--- THE INPUT ---

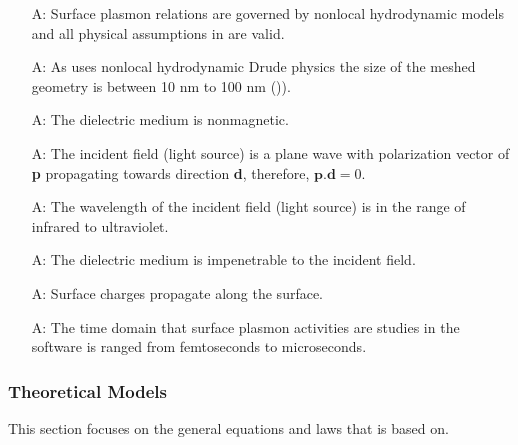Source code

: \documentclass[12pt]{article}
\newcounter{assumpnum} %
\begin{document}
\begin{itemize}

\item[A\refstepcounter{assumpnum}\theassumpnum \label{A_nonlocal}:]
Surface plasmon relations are governed by nonlocal hydrodynamic models and all physical assumptions in \cite{hiremath2012numerical} are valid.

\item[A\refstepcounter{assumpnum}\theassumpnum \label{A_size}:] As \progname{} uses nonlocal hydrodynamic Drude physics the size of the meshed geometry is between 10 nm to 100 nm (\cite{hiremath2012numerical})). 

\item[A\refstepcounter{assumpnum}\theassumpnum \label{A_nonmag}:] The dielectric medium is nonmagnetic. 

\item[A\refstepcounter{assumpnum}\theassumpnum \label{A_pd}:]
The incident field (light source) is a plane wave with polarization vector of \textbf{p} propagating towards direction \textbf{d}, therefore, $\textbf{p}.\textbf{d} = 0$.

\item[A\refstepcounter{assumpnum}\theassumpnum \label{A_wl}:]
The wavelength of the incident field (light source) is in the range of infrared to ultraviolet.

\item[A\refstepcounter{assumpnum}\theassumpnum \label{A_impenetrable}:] The dielectric medium is impenetrable to the incident field. 	

\item[A\refstepcounter{assumpnum}\theassumpnum \label{A_leakage}:]
Surface charges propagate along the surface.

\item[A\refstepcounter{assumpnum}\theassumpnum \label{A_leakage}:]
The time domain that surface plasmon activities are studies in the software is ranged from femtoseconds to microseconds.


\end{itemize}

\subsubsection{Theoretical Models}\label{sec_theoretical}

This section focuses on the general equations and laws that \progname{} is based
on.  
\end{document}

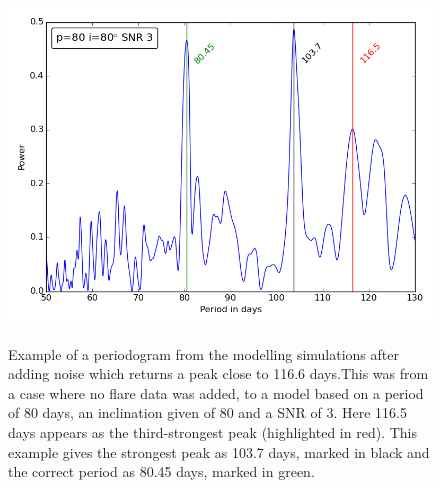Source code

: \begin{figure}[!htbp]
\begin{center}
\includegraphics[scale=0.4]{Figures/badeg.png} \\
\end{center}
\caption{Example of a periodogram from the modelling simulations after adding noise which returns a peak close to 116.6
days.This was from a case where no flare data was added, to a model based on a period of 80 days, an inclination given
of 80{\degree} and a SNR of 3. Here 116.5 days appears as the third-strongest peak (highlighted in red). This example
gives the strongest peak as 103.7 days, marked in black and the correct period as 80.45 days, marked in green.}
\protect\label{fig:rec116}
\end{figure}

---

TO DO:
Return a copy of each line in the entries that contains "medium".

SOLUTION FOR THIS TASK:
\item[A\refstepcounter{assumpnum}\theassumpnum \label{A_nonmag}:] The dielectric medium is nonmagnetic. 
\item[A\refstepcounter{assumpnum}\theassumpnum \label{A_impenetrable}:] The dielectric medium is impenetrable to the incident field. 	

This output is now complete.